Saturday, September 29, 2018

Adaptive Red Teaming: Protecting Across the Spectrum


Authors: John P. Sullivan and Adam Elkus
Publication: Red Team Journal
Date: July 2010

In a 2010 article in the Red Team Journal, John Sullivan and Adam Elkus outline their view on a style of red teaming they refer to as Adaptive and Analytic red teaming.

The authors first discuss the foundations of red teaming. They cite Schelling, who believes that red teaming is an approach to combat the “poverty of expectations” where “the danger is not that we shall read the signals and indicators with too little skill; the danger is in a poverty of expectations – a routine obsession with a few dangers that may be familiar rather than likely.”
Adaptive red teaming, the authors say, “involves an iterative range of analytical and physical approaches to understanding an adversary.” The authors suggest that these new methods for red teaming are valuable for conducting analysis on counterterrorism, counterinsurgency, and counterviolence. The authors furthermore state that analytic red teaming is an approach to thinking in an adversarial manner, in this case a terrorist or opposing force (OPFOR). The idea behind analytic red teaming is to get an “enhanced understanding of the groups particular driving factors strategic goals, leadership and decision-making dynamics and processes, operational capabilities and rationales, organizational dynamics and behaviors, adaptive capacities, etc. and their corollary and derivative operations.” Put simply, the goal is to understand the specified adversary’s “mindset” (ideology, strategic agenda, leadership) and the adversary operational behaviors (capabilities, modus operandi, targeting preferences).

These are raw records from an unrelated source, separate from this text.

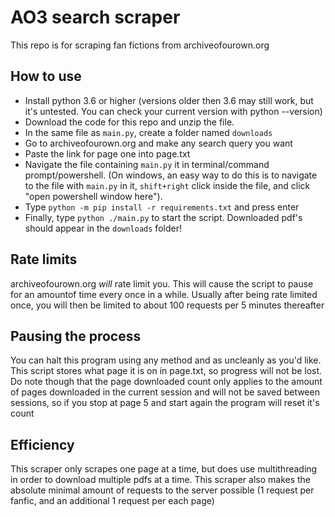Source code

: # AO3 search scraper
This repo is for scraping fan fictions from archiveofourown.org

## How to use
- Install python 3.6 or higher (versions older then 3.6 may still work, but it's untested. You can check your current version with python --version)
- Download the code for this repo and unzip the file.
- In the same file as `main.py`, create a folder named `downloads`
- Go to archiveofourown.org and make any search query you want
- Paste the link for page one into page.txt
- Navigate the file containing `main.py` it in terminal/command prompt/powershell. (On windows, an easy way to do this is to navigate to the file with `main.py` in it, `shift+right` click inside the file, and click "open powershell window here").
- Type `python -m pip install -r requirements.txt` and press enter
- Finally, type `python ./main.py` to start the script. Downloaded pdf's should appear in the `downloads` folder!

## Rate limits
archiveofourown.org *will* rate limit you. This will cause the script to pause for an amountof time every once in a while. Usually after being rate limited once, you will then be limited to about 100 requests per 5 minutes thereafter

## Pausing the process
You can halt this program using any method and as uncleanly as you'd like. This script stores what page it is on in page.txt, so progress will not be lost. Do note though that the page downloaded count only applies to the amount of pages downloaded in the current session and will not be saved between sessions, so if you stop at page 5 and start again the program will reset it's count

## Efficiency
This scraper only scrapes one page at a time, but does use multithreading in order to download multiple pdfs at a time. This scraper also makes the absolute minimal amount of requests to the server possible (1 request per fanfic, and an additional 1 request per each page)
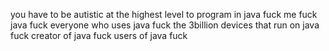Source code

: you have to be autistic at the highest level to program in java
fuck me
fuck java
fuck everyone who uses java
fuck the 3billion devices that run on java
fuck creator of java
fuck users of java
fuck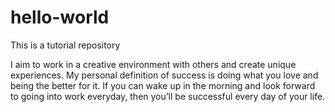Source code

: # hello-world
This is a tutorial repository

I aim to work in a creative environment with others and create unique experiences. 
My personal definition of success is doing what you love and being the better for it. 
If you can wake up in the morning and look forward to going into work everyday, then you’ll be successful every day of your life.
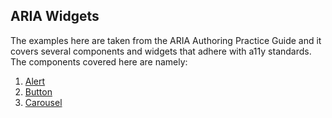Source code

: ## ARIA Widgets

The examples here are taken from the ARIA Authoring Practice Guide and it covers several components and widgets that adhere with a11y standards. The components covered here are namely:

1. [Alert](./alert/)
2. [Button](./button/)
3. [Carousel](./carousel)
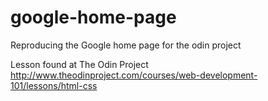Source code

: # google-home-page
Reproducing the Google home page for the odin project

Lesson found at The Odin Project
http://www.theodinproject.com/courses/web-development-101/lessons/html-css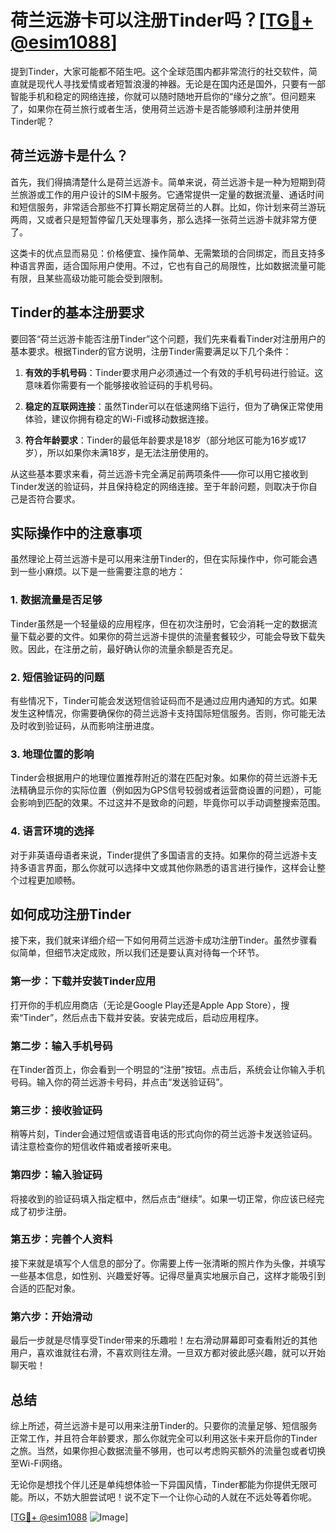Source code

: # 荷兰远游卡可以注册Tinder吗？[[TG💪+ @esim1088](https://t.me/s/esim1088)]

提到Tinder，大家可能都不陌生吧。这个全球范围内都非常流行的社交软件，简直就是现代人寻找爱情或者短暂浪漫的神器。无论是在国内还是国外，只要有一部智能手机和稳定的网络连接，你就可以随时随地开启你的“缘分之旅”。但问题来了，如果你在荷兰旅行或者生活，使用荷兰远游卡是否能够顺利注册并使用Tinder呢？

## 荷兰远游卡是什么？

首先，我们得搞清楚什么是荷兰远游卡。简单来说，荷兰远游卡是一种为短期到荷兰旅游或工作的用户设计的SIM卡服务。它通常提供一定量的数据流量、通话时间和短信服务，非常适合那些不打算长期定居荷兰的人群。比如，你计划来荷兰游玩两周，又或者只是短暂停留几天处理事务，那么选择一张荷兰远游卡就非常方便了。

这类卡的优点显而易见：价格便宜、操作简单、无需繁琐的合同绑定，而且支持多种语言界面，适合国际用户使用。不过，它也有自己的局限性，比如数据流量可能有限，且某些高级功能可能会受到限制。

## Tinder的基本注册要求

要回答“荷兰远游卡能否注册Tinder”这个问题，我们先来看看Tinder对注册用户的基本要求。根据Tinder的官方说明，注册Tinder需要满足以下几个条件：

1. **有效的手机号码**：Tinder要求用户必须通过一个有效的手机号码进行验证。这意味着你需要有一个能够接收验证码的手机号码。
   
2. **稳定的互联网连接**：虽然Tinder可以在低速网络下运行，但为了确保正常使用体验，建议你拥有稳定的Wi-Fi或移动数据连接。
   
3. **符合年龄要求**：Tinder的最低年龄要求是18岁（部分地区可能为16岁或17岁），所以如果你未满18岁，是无法注册使用的。

从这些基本要求来看，荷兰远游卡完全满足前两项条件——你可以用它接收到Tinder发送的验证码，并且保持稳定的网络连接。至于年龄问题，则取决于你自己是否符合要求。

## 实际操作中的注意事项

虽然理论上荷兰远游卡是可以用来注册Tinder的，但在实际操作中，你可能会遇到一些小麻烦。以下是一些需要注意的地方：

### 1. 数据流量是否足够

Tinder虽然是一个轻量级的应用程序，但在初次注册时，它会消耗一定的数据流量下载必要的文件。如果你的荷兰远游卡提供的流量套餐较少，可能会导致下载失败。因此，在注册之前，最好确认你的流量余额是否充足。

### 2. 短信验证码的问题

有些情况下，Tinder可能会发送短信验证码而不是通过应用内通知的方式。如果发生这种情况，你需要确保你的荷兰远游卡支持国际短信服务。否则，你可能无法及时收到验证码，从而影响注册进度。

### 3. 地理位置的影响

Tinder会根据用户的地理位置推荐附近的潜在匹配对象。如果你的荷兰远游卡无法精确显示你的实际位置（例如因为GPS信号较弱或者运营商设置的问题），可能会影响到匹配的效果。不过这并不是致命的问题，毕竟你可以手动调整搜索范围。

### 4. 语言环境的选择

对于非英语母语者来说，Tinder提供了多国语言的支持。如果你的荷兰远游卡支持多语言界面，那么你就可以选择中文或其他你熟悉的语言进行操作，这样会让整个过程更加顺畅。

## 如何成功注册Tinder

接下来，我们就来详细介绍一下如何用荷兰远游卡成功注册Tinder。虽然步骤看似简单，但细节决定成败，所以我们还是要认真对待每一个环节。

### 第一步：下载并安装Tinder应用

打开你的手机应用商店（无论是Google Play还是Apple App Store），搜索“Tinder”，然后点击下载并安装。安装完成后，启动应用程序。

### 第二步：输入手机号码

在Tinder首页上，你会看到一个明显的“注册”按钮。点击后，系统会让你输入手机号码。输入你的荷兰远游卡号码，并点击“发送验证码”。

### 第三步：接收验证码

稍等片刻，Tinder会通过短信或语音电话的形式向你的荷兰远游卡发送验证码。请注意检查你的短信收件箱或者接听来电。

### 第四步：输入验证码

将接收到的验证码填入指定框中，然后点击“继续”。如果一切正常，你应该已经完成了初步注册。

### 第五步：完善个人资料

接下来就是填写个人信息的部分了。你需要上传一张清晰的照片作为头像，并填写一些基本信息，如性别、兴趣爱好等。记得尽量真实地展示自己，这样才能吸引到合适的匹配对象。

### 第六步：开始滑动

最后一步就是尽情享受Tinder带来的乐趣啦！左右滑动屏幕即可查看附近的其他用户，喜欢谁就往右滑，不喜欢则往左滑。一旦双方都对彼此感兴趣，就可以开始聊天啦！

## 总结

综上所述，荷兰远游卡是可以用来注册Tinder的。只要你的流量足够、短信服务正常工作，并且符合年龄要求，那么你就完全可以利用这张卡来开启你的Tinder之旅。当然，如果你担心数据流量不够用，也可以考虑购买额外的流量包或者切换至Wi-Fi网络。

无论你是想找个伴儿还是单纯想体验一下异国风情，Tinder都能为你提供无限可能。所以，不妨大胆尝试吧！说不定下一个让你心动的人就在不远处等着你呢。

[[TG💪+ @esim1088](https://t.me/s/esim1088) ![Image](https://i.postimg.cc/4NQfJmqS/Snipaste-2025-05-13-00-14-12.png)]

The premise for the article rests on the idea that there is a larger spectrum of threats through which to use red teaming than just Islamic terrorism, which has drawn a majority of the focus of military, intelligence, and law enforcement organizations. Sullivan and Elkus believe that there are a variety of threats that are potential risks to public safety. While the authors mention some specific examples, they use the title “black blocs” as a catch-all concept for such anarchic or potentially violent groups. To protect against such groups, Sullivan and Elkus argue new the concepts kill chain, order of battle, and Design can enhance analytic red teaming in practice.

The authors describe the kill chain model as “the process of assembling weapons and personnel in place, conducting reconnaissance and dry runs, and then carrying out the act itself.” Sullivan and Elkus argue that by following the adversary’s necessary courses of action and tools required through a series of decision trees, with branches of tasks and subtasks, kill chain can produce data (of trends and potential) that can be used to test the adversary’s capabilities. The authors use an example of a black bloc to highlight the use of kill chain. The authors suggest that kill chain is an additional method that can highlight indicators of attack and vulnerabilities in an adversary’s command and control, by applying different network types.

Order of battle is a method used by the military to “displays the enemy’s organization and disposition” and denote “different types of units, equipment, and axes of advance…to predict the behavior of these units.” Sullivan and Elkus believe that “ORBAT analysis can be used to give teeth to analysis of the kill chain.” ORBAT’s feed into the kill chain, giving more information about the adversary’s cell to cell capabilities. An example of ORBAT used is in free-playing tactical decision-making games which theoretically tests how a unit can adapt to real-time tactical scenarios when there is “no right answer.” An example of such games in the real world is the training that Army units go through at the National Training Center.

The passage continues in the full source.